* **Problem**
Every line holding "where" should be copied from the records below.

==== Task data ====

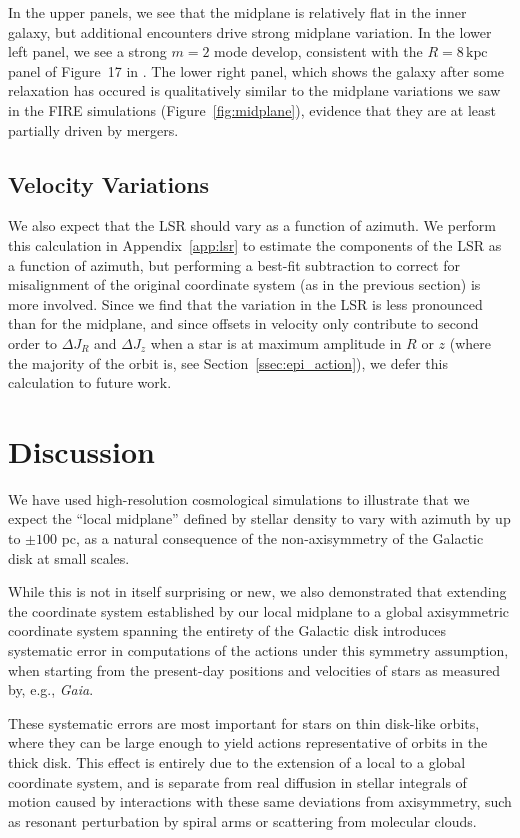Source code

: \documentclass[twocolumn]{aastex62}
\newcommand{\kpc}{\text{kpc}}
\begin{document}
In the upper panels, we see that the midplane is relatively flat in the inner
galaxy, but additional encounters drive strong midplane variation. In the
lower left panel, we see a strong $m=2$ mode develop, consistent with the
$R=8\,\kpc$ panel of Figure~17 in \citet{2018MNRAS.481..286L}. The lower right
panel, which shows the galaxy after some relaxation has occured is
qualitatively similar to the midplane variations we saw in the FIRE
simulations (Figure~\ref{fig:midplane}), evidence that they are at least
partially driven by mergers.

\subsection{Velocity Variations} \label{ssec:lsr_var}
We also expect that the LSR should vary as a function of azimuth. We perform
this calculation in Appendix~\ref{app:lsr} to estimate the components of the
LSR as a function of azimuth, but performing a best-fit subtraction to correct
for misalignment of the original coordinate system (as in the previous
section) is more involved. Since we find that the variation in the LSR is less
pronounced than for the midplane, and since offsets in velocity only
contribute to second order to $\Delta J_R$ and $\Delta J_z$ when a star is at
maximum amplitude in $R$ or $z$ (where the majority of the orbit is, see
Section~\ref{ssec:epi_action}), we defer this calculation to future work.

\section{Discussion} \label{sec:discussion} 
We have used high-resolution cosmological simulations to illustrate that we
expect the ``local midplane'' defined by stellar density to vary with azimuth
by up to $\pm 100$ pc, as a natural consequence of the non-axisymmetry of the
Galactic disk at small scales.

While this is not in itself surprising or new, we also demonstrated that
extending the coordinate system established by our local midplane to a global
axisymmetric coordinate system spanning the entirety of the Galactic disk
introduces systematic error in computations of the actions under this symmetry
assumption, when starting from the present-day positions and velocities of
stars as measured by, e.g., \emph{Gaia}.

These systematic errors are most important for stars on thin disk-like orbits,
where they can be large enough to yield actions representative of orbits in
the thick disk. This effect is entirely due to the extension of a local to a
global coordinate system, and is separate from real diffusion in stellar
integrals of motion caused by interactions with these same deviations from
axisymmetry, such as resonant perturbation by spiral arms or scattering from
molecular clouds.
\end{document}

====

* **Response**
maximum amplitude in $R$ or $z$ (where the majority of the orbit is, see
where they can be large enough to yield actions representative of orbits in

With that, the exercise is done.